Today’s post comes from David LeGros, one of our Algonquin Provincial Park naturalists.
As the crisp fall days get colder and the occasional dusting of snow whitens the landscape, we know that winter is just around the corner. For the countless songbirds of our forests, they avoid our cold winters and lack of food by migrating south. Other animals are adapted to the cold conditions and may grow a thicker coat of fur or feathers. Some, we think, have the enviable ability to sleep away the long Ontario winter by hibernating.
What is hibernation?
Hibernation involves the animal lowering its metabolism to a point where it uses very little energy; even its heart rate and body temperature drop and they typically do not eat. Many animals do this: from bears to jumping mice, turtles and snakes, even many insects lie dormant for the winter.
Cold-blooded animals (who cannot produce their own body heat using their metabolism) like reptiles and amphibians must hibernate in Ontario; its much too cold to be active – they would freeze solid and die. In order to survive this difficult season, they must ensure they find just the right place.
In the case of most frogs, the right place is under water. We often think that water, in the winter time as being very cold. But as we find out with the ice cube tray in the freezer, water is liquid until it’s frozen. If the water is still liquid, then it is above freezing — but not by much!
Many of Ontario’s frogs, like the bull frog, green frog, mink frog and pickerel frog, hibernate in the water. Many think that these frogs would burrow into the muck at the bottom of a pond or river to “keep warm” and stay hidden from predators.
But it turns out that — in order to survive the winter under the ice — they need to stay out of the mud because…
…these frogs breathe through their skin!
Very cold (4C) water holds more oxygen than warm water, which is good news for the frogs. They can simply absorb the little bit of oxygen they need directly from the water through their permeable skins.

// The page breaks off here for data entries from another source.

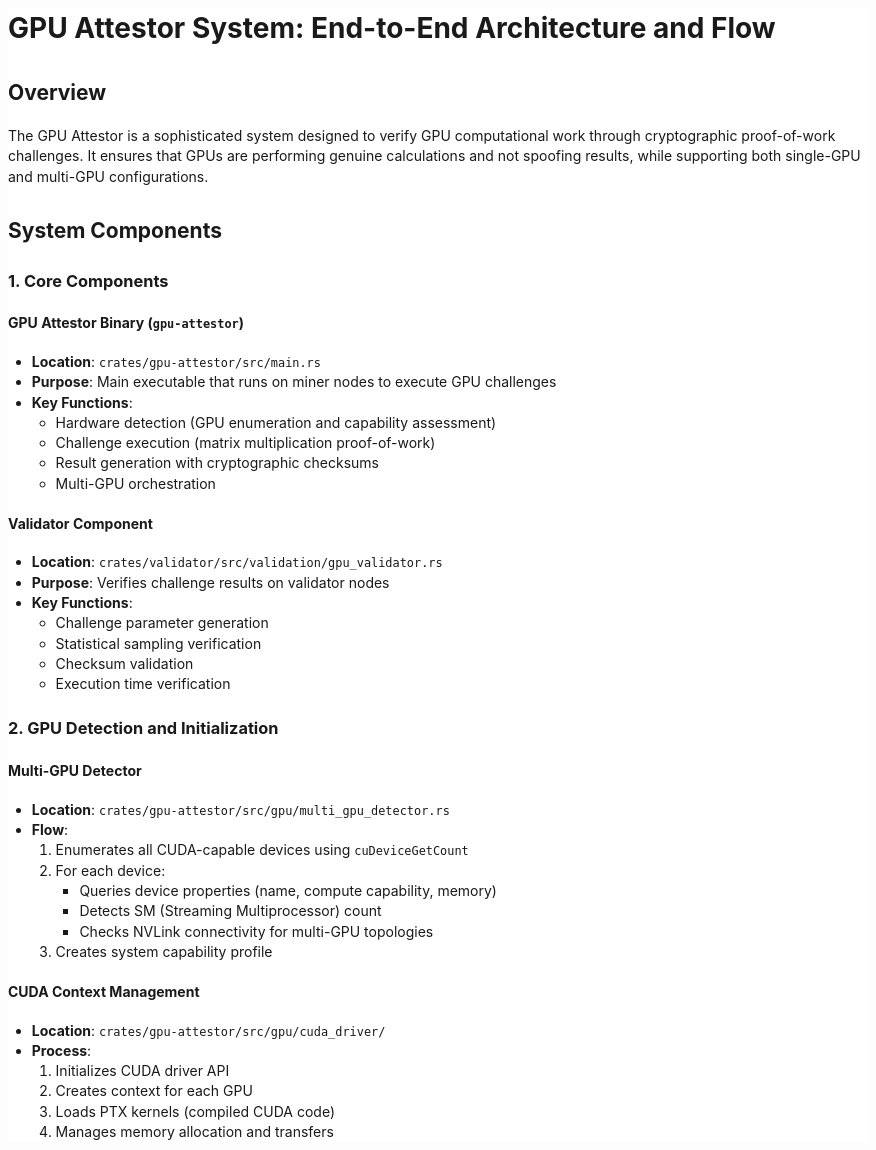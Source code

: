 # GPU Attestor System: End-to-End Architecture and Flow

## Overview

The GPU Attestor is a sophisticated system designed to verify GPU computational work through cryptographic proof-of-work challenges. It ensures that GPUs are performing genuine calculations and not spoofing results, while supporting both single-GPU and multi-GPU configurations.

## System Components

### 1. Core Components

#### GPU Attestor Binary (`gpu-attestor`)
- **Location**: `crates/gpu-attestor/src/main.rs`
- **Purpose**: Main executable that runs on miner nodes to execute GPU challenges
- **Key Functions**:
  - Hardware detection (GPU enumeration and capability assessment)
  - Challenge execution (matrix multiplication proof-of-work)
  - Result generation with cryptographic checksums
  - Multi-GPU orchestration

#### Validator Component
- **Location**: `crates/validator/src/validation/gpu_validator.rs`
- **Purpose**: Verifies challenge results on validator nodes
- **Key Functions**:
  - Challenge parameter generation
  - Statistical sampling verification
  - Checksum validation
  - Execution time verification

### 2. GPU Detection and Initialization

#### Multi-GPU Detector
- **Location**: `crates/gpu-attestor/src/gpu/multi_gpu_detector.rs`
- **Flow**:
  1. Enumerates all CUDA-capable devices using `cuDeviceGetCount`
  2. For each device:
     - Queries device properties (name, compute capability, memory)
     - Detects SM (Streaming Multiprocessor) count
     - Checks NVLink connectivity for multi-GPU topologies
  3. Creates system capability profile

#### CUDA Context Management
- **Location**: `crates/gpu-attestor/src/gpu/cuda_driver/`
- **Process**:
  1. Initializes CUDA driver API
  2. Creates context for each GPU
  3. Loads PTX kernels (compiled CUDA code)
  4. Manages memory allocation and transfers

If they were buried in the mud, the supply of oxygen would quickly get used up, so that is why they stay exposed on the bottom, or perhaps nestled among rocks, logs or roots – to get a constant supply of oxygen from moving water.
Toads commonly found on trails and gardens, like the American toad, hibernate on land. The forests and fields certainly do freeze, and even the soil freezes, so toads must find a place that escapes the frost.
To do this, they dig! Toads have special, hardened knobs on their hind feet that help them dig into the soil. They must dig down, often over 50 cm into the soil, to get below the frost line, where they will spend the winter. Only once the soil temperature warms in the spring will they know their cue to emerge again.
A few other frogs deal with cold temperatures a bit differently – they have found a way to become the cold! Our wood frog and the three species of tree frog found in Ontario (gray treefrog, spring peeper and chorus frog) are actually freeze tolerant.
Before we get visions of frog-sicles, know this: these frogs freeze differently than, let’s say, a hotdog. These tree frogs and wood frogs hibernate in leaf litter, or under bark – somewhere that is not really insulated from freezing temperatures. Once temperatures are as low as -5C, tiny ice crystals form in the body, freezing roughly 40% of the body’s water content.
In this condition, the frog no longer breathes, no blood flows and there is no heart beat – it may as well be dead. Once spring arrives, the frog thaws — sometimes in as little as a day — and may hop away. Other animals cannot freeze and cheat winter in this way; ice crystals severely damage cells usually causing death.